Initially introduced to food production in 1994, naonicotinoid pesticides are absorbed into every part of a plant, including the roots, stems, leaves and pollen. When bees pollinate, they carry the pesticide chemicals back to their hives.
Although there has always be concerns about the possible harmful effects and residues left by these chemicals, clothianidin, manufactured and marketed by chemical giant Bayer CropScience in 2003, is considered highly toxic and now suspected as the agent responsible for the demise of honey bee hives around the world.
Prior to its registration, the U.S. Environmental Protection Agency (EPA) expressed concerns about clothianidin’s effect on bee populations and suggested the chemical include a label warning that “this compound is toxic to honey bees. ”

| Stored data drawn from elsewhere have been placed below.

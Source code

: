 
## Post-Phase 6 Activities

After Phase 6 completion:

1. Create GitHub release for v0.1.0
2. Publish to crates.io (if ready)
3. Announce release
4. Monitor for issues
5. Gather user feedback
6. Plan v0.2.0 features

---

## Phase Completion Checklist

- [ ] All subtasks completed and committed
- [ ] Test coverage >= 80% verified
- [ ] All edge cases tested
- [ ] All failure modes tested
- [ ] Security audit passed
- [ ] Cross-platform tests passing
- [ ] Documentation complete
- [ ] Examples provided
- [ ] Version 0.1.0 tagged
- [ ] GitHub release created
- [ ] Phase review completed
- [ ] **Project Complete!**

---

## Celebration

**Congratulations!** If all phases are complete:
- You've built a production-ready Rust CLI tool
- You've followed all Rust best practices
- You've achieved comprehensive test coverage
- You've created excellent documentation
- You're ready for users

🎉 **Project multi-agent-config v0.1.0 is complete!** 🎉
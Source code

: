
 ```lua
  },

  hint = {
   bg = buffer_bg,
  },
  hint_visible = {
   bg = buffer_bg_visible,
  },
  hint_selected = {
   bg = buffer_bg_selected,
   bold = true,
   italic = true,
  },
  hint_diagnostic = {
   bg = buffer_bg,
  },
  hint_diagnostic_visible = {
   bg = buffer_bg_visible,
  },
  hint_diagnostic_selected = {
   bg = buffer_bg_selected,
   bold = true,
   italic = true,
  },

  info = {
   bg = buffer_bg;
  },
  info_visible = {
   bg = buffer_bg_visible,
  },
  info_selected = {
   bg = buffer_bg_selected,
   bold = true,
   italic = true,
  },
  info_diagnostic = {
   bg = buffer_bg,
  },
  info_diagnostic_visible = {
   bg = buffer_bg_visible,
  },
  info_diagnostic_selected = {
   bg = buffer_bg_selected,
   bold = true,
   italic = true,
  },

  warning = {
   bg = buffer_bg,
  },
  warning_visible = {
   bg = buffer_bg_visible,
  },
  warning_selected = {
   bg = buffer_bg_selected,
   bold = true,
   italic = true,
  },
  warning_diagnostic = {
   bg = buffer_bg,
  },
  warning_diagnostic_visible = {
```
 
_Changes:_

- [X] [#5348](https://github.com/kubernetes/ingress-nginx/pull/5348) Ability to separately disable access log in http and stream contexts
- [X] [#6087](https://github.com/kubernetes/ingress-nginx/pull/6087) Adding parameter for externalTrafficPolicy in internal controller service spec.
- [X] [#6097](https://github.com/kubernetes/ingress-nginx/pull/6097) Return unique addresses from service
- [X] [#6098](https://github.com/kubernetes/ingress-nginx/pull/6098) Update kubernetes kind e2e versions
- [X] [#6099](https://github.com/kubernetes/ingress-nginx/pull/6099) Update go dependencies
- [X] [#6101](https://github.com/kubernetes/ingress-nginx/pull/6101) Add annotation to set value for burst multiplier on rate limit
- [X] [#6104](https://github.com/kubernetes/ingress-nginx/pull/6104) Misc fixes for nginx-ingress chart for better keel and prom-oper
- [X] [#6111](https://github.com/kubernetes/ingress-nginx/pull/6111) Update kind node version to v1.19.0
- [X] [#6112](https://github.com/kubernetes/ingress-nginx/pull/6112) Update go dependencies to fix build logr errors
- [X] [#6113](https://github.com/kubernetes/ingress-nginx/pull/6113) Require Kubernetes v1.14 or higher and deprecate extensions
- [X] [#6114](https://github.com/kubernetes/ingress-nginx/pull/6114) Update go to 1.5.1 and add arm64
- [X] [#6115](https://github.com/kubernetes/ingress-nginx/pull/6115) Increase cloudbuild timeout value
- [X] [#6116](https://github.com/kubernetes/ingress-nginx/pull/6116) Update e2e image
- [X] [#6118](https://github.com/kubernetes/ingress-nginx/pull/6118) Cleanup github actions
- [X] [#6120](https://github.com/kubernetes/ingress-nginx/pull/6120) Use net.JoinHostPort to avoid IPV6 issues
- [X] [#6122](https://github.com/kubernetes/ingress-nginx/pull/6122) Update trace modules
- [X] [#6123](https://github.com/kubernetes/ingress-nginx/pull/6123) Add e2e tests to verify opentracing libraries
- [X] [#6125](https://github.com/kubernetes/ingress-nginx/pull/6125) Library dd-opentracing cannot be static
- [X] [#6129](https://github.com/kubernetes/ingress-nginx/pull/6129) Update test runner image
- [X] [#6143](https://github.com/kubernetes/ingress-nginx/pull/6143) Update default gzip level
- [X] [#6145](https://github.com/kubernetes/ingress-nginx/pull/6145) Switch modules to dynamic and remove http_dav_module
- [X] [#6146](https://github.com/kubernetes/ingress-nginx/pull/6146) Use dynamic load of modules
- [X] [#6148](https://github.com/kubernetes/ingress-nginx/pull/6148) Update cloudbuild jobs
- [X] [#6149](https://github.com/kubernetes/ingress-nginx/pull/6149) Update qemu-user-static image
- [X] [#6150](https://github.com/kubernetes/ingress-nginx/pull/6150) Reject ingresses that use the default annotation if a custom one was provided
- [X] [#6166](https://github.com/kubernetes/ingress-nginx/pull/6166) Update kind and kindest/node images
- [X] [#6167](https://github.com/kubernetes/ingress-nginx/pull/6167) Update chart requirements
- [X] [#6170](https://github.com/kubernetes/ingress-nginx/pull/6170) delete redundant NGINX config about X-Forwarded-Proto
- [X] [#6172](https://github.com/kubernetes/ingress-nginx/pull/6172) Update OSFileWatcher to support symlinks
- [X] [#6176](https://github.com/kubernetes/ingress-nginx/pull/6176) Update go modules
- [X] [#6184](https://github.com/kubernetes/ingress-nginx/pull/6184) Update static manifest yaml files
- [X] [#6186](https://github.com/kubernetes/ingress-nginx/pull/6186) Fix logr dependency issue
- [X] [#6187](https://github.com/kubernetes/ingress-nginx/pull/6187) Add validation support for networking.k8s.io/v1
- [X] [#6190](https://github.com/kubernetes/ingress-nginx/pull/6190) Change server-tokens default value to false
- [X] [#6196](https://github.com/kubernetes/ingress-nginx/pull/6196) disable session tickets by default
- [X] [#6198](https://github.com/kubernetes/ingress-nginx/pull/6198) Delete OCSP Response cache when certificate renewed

In spite of the agency’s reservations, the EPA agreed to a conditional registration of clothianidin.
Last December, the Pesticide Action Network of North America (PANNA) joined other environmentalists and beekeepers in calling on the U.S. Environmental Protection Agency (EPA) to issue a stop-use order for the neonicotinoid pesticide clothianidin.
This action was in response to the disclosure of an internal memo describing a two-year-old study by researchers from the U.S. Department of Agriculture’s Bee Research Laboratory and Penn State University. The yet to be published study found that extremely low “microscopic” concentrations of clothianidin, capable of weakening honey bees and thus making them vulnerable to death.
In the letter to EPA administrator Lisa Jackson, the groups cited the memo in which the agency’s own scientists questioned the validity of a scientific support study used to justify the registration of the pesticide and asked Jackson to “exercise the Agency’s emergency powers to take the pesticide off the market.”
Pesticides are meant to kill pests. So it should come as no great surprise that they would kill bees.
Who knows what effect these supposedly “harmless” small amounts have when consumed every day for 20, 30, 40, 50 years? The facts are still clear that if bees become extinct we will have a severe collapse in our food chain.